# AMD Ryzen 3 1300X 3.4 GHz



## W1zzard (Jul 27, 2017)

The AMD Ryzen 3 1300X, which is priced at $129, comes with a 3.4 GHz base clock and 3.7 GHz Boost. It offers four real cores that manage to beat the dual-core Intel Core i3-7300 with HyperThreading, which is significantly more expensive at the same time.

*Show full review*


----------



## EzioAs (Jul 27, 2017)

Sayonara i3.


----------



## zzzaac (Jul 27, 2017)

When are ones with integrated GPUs coming ?. Would be perfect for building a rig for the elders


----------



## FrustratedGarrett (Jul 27, 2017)

So the new 1300 and 1200 parts are still harvested 2-CCX chips with the extra issue of not supporting high RAM frequencies. Wow... I would expect nothing less from AMD; a truly useless product!  It's well known that cross-CCX latency is the main culprit behind Ryzen's poor performance in gaming and memory-sensitive applications. The 1300 losses to Intel's dual core 7300 in games and most other benchmarks.


----------



## R00kie (Jul 27, 2017)

Motherboard AIB's still need to get their heads out of their asses and release more lower end ITX mobos. This would've been a perfect contender for a living room HTPC/gaming rig.


----------



## Flanker (Jul 27, 2017)

Geez what's up with the relatively high idle power consumption?


zzzaac said:


> When are ones with integrated GPUs coming ?. Would be perfect for building a rig for the elders


Excuse me, I'm in my twenties and would love to have a Ryzen APU rig as well


----------



## Mirkoskji (Jul 27, 2017)

In 4k gaming the fastest processor of the chart has only a 3,5% advantage over a r3 1300x. If you stop thinking about this, it feels insane.


----------



## Dippyskoodlez (Jul 27, 2017)

Mirkoskji said:


> In 4k gaming the fastest processor of the chart has only a 3,5% advantage over a r3 1300x. If you stop thinking about this, it feels insane.
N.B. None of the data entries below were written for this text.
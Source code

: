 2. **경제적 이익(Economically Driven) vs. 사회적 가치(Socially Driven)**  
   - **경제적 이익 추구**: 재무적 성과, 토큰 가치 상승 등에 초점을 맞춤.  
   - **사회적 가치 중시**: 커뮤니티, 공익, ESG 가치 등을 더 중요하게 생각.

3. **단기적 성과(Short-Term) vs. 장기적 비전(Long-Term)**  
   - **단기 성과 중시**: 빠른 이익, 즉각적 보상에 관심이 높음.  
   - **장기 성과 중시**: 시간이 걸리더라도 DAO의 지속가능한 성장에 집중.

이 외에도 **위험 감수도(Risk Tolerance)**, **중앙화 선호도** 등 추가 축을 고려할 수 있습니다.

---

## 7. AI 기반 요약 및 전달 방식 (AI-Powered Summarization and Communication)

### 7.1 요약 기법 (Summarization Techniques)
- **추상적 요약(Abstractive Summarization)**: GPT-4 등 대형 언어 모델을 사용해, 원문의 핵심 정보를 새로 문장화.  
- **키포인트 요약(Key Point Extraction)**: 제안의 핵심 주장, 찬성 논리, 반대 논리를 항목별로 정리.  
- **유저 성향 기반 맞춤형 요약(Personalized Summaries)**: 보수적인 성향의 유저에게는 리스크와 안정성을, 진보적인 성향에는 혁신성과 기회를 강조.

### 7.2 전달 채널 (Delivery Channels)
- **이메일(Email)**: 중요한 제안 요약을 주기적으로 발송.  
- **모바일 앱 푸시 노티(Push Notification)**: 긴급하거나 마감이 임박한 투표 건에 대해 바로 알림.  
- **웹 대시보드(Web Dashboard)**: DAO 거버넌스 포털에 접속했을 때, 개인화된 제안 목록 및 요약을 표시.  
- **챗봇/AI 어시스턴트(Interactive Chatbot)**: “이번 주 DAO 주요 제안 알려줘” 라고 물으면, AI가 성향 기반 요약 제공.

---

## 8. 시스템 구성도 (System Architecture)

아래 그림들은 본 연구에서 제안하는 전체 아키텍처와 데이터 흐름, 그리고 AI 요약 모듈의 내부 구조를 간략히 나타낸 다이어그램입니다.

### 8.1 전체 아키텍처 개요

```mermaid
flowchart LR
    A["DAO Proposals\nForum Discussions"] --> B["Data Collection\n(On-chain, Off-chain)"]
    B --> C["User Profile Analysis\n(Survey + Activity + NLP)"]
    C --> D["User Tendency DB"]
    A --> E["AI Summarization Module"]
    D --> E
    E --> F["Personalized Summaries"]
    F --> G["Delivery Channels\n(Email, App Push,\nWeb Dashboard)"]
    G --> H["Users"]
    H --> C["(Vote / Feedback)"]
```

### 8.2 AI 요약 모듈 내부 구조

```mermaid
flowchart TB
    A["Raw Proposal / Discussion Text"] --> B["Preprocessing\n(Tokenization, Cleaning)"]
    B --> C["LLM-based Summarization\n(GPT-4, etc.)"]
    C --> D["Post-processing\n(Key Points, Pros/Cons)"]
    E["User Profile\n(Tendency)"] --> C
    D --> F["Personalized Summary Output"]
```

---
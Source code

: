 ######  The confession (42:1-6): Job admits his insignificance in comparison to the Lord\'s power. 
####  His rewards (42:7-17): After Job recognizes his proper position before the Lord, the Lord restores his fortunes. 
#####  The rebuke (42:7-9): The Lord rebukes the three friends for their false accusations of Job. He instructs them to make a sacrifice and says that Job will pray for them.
Why is that? Resolution doesn't increase the CPU workload significantly, as the CPU is used for getting all of the details and physics organized which is pretty much entirely independent of resolution.

This is also why I can game on two 4k screens with my 7700HQ without issue.


----------



## bug (Jul 27, 2017)

Mirkoskji said:


> In 4k gaming the fastest processor of the chart has only a 3,5% advantage over a r3 1300x. If you stop thinking about this, it feels insane.


Yes, but if you have the dough for a GPU capable of 4k, you're probably not looking to save on the CPU.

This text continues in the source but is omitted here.